Esos cinco equipos son el Saxo Bank, Garmin, Movistar, Quick Step y Radio Shack. El variopinto perfil de los citados nos hace elucubrar sobre los verdaderos motivos que les mueven en lo particular, pues si en el caso de Saxo & Radio hay mar de fondo, en los otros tres no hay motivos tan aparentes. Incluso sorprende ver a los “pulcros” componentes del Garmin mezclarse con  los “enmarronados” adláteres de Rijs. Sea como fuere estos equipos tienen apoyo de una importante representación del resto del pelotón de elite, entre ellos el siempre emblemático equipo de los Schleck, los leopardos del ducado centroeuropeo. Hallamos la voz discordante en el expeditivo Andrei Tchimil, tan soviético en la dirección de su Katusha, como abnegado ciclista en sus principales éxitos. En esta partida de ajedrez algo no cuadra.
Sin embargo a la vista de las luces y muchas sombras que envuelven la gestión del ente presidido por Mc Quaid cualquier solución de entrada debería tener visos de éxito. La UCI lleva años jugando a alquimista en busca de la fórmula que cuadre el círculo, un absurdo en sí que sitúa al ciclismo en el disparadero día sí y día también. Ahora anuncia, el último día de gracia, su recurso contra la resolución Contador. Asistimos encabronados cómo se dilatan los casos. La colada se debiera hacer en casa, y dado que en el ciclismo auspiciado por la UCI la mierda no tiene coto. Por todo no estarían de más esas nuevas fórmulas, al menos su estudio, si bien éste, por el bien de todos, tampoco debería alargarse en el tiempo. La conclusión es clara: se ha activado un negocio entorno a la lucha contra el dopaje que no ha ido más allá de negocio, pues las cosas parecen más nítidas que antes, y las soluciones acucian.

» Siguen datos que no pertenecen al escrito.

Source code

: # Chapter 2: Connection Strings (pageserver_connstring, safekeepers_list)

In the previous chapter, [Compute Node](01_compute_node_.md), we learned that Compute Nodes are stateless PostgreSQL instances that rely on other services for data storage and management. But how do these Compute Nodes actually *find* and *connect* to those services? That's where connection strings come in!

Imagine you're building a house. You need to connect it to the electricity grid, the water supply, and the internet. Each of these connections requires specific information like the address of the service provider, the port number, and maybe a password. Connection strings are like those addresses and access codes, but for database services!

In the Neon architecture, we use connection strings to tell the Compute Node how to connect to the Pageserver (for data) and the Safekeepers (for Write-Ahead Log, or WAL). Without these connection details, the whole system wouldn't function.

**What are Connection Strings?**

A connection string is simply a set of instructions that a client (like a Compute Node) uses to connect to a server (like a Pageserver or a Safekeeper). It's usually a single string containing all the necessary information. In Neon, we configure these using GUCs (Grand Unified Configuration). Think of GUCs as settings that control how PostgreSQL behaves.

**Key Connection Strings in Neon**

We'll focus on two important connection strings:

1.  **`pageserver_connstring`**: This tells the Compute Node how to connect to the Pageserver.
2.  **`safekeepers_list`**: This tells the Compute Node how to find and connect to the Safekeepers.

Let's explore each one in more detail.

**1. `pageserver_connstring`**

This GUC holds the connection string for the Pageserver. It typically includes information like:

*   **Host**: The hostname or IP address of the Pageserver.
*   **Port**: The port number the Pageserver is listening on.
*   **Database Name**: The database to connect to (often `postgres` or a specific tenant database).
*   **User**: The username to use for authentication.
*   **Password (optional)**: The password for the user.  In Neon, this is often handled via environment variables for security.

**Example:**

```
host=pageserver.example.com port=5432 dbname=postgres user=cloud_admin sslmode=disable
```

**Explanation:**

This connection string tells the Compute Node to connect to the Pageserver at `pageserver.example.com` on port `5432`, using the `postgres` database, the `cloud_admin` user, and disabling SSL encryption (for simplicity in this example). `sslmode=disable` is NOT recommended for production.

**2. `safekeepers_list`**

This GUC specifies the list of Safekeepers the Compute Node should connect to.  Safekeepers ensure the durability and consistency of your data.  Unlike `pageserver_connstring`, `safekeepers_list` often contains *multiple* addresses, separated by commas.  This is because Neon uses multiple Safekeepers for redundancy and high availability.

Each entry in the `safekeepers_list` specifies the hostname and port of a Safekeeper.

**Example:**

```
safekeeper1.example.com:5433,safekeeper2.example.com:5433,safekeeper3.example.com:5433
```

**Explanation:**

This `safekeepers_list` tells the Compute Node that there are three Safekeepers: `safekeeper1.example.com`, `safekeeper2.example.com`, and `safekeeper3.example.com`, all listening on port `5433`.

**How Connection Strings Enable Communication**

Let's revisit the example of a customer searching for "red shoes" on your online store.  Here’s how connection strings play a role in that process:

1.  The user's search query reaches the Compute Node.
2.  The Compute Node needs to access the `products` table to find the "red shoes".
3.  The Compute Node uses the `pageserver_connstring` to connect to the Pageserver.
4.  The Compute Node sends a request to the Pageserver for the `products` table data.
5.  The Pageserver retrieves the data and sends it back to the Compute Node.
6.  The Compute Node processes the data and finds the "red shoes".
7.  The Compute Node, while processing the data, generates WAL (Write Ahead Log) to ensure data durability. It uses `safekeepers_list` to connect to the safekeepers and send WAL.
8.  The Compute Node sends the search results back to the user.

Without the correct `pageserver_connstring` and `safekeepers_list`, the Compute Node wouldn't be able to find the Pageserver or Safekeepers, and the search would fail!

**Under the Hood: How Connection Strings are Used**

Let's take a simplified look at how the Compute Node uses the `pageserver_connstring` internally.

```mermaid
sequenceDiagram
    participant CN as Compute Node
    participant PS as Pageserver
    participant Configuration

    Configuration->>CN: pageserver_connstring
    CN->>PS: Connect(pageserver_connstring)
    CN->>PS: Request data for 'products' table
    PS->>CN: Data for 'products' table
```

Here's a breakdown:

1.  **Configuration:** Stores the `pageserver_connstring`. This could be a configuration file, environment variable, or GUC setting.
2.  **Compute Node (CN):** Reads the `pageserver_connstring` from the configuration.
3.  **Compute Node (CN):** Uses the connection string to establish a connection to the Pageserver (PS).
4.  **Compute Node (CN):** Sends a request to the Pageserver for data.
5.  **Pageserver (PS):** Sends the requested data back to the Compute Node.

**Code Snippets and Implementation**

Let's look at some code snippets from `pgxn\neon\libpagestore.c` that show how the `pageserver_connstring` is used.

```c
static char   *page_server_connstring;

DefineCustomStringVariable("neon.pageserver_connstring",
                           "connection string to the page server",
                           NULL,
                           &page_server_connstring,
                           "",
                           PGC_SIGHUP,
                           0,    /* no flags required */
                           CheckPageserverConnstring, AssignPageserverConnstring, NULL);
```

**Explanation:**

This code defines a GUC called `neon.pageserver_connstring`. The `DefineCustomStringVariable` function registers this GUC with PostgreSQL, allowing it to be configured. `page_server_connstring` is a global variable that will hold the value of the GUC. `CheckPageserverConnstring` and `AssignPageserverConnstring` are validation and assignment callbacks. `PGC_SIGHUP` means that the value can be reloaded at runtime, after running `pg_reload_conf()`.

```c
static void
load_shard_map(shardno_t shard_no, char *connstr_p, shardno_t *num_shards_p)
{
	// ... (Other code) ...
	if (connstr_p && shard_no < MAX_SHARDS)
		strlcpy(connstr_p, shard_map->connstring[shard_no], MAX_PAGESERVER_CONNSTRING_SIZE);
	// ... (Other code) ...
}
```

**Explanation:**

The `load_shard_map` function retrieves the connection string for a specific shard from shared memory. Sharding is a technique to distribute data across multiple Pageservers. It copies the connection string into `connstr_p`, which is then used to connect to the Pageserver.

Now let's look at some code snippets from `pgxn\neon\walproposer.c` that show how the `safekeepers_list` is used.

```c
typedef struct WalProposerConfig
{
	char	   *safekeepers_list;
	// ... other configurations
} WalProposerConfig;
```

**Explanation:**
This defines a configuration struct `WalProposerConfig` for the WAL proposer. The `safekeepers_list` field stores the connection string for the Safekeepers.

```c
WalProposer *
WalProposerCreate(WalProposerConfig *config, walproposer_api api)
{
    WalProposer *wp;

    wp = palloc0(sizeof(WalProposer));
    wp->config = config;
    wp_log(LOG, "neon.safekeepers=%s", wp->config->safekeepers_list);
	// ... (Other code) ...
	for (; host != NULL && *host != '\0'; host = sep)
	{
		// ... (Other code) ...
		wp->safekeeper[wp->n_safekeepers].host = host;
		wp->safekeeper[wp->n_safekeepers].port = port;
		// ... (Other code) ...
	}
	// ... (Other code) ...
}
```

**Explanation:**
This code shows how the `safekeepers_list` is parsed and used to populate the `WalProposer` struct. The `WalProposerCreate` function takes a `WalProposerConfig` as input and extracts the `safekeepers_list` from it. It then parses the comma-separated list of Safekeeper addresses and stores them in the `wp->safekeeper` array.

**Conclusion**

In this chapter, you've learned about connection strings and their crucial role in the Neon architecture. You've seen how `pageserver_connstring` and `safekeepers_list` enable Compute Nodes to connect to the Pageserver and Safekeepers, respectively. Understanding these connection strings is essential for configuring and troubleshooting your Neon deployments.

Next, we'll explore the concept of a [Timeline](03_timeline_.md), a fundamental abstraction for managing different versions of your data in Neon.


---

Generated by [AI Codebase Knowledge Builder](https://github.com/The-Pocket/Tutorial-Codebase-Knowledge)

En la nota de referencia se citan testimonios clamorosos de auténticos negocios vestidos de inmaculado atuendo deportivo, dígase F 1 o NBA. Los tiempos que corren no son buenos para la lírica, ni los brindis al sol, el sr. Coubertain hace tiempo dejó este mundo y sus “palabros” suenan extraños. Esto es negocio, puro y duro. Y la negación del mismo es complicar el problema.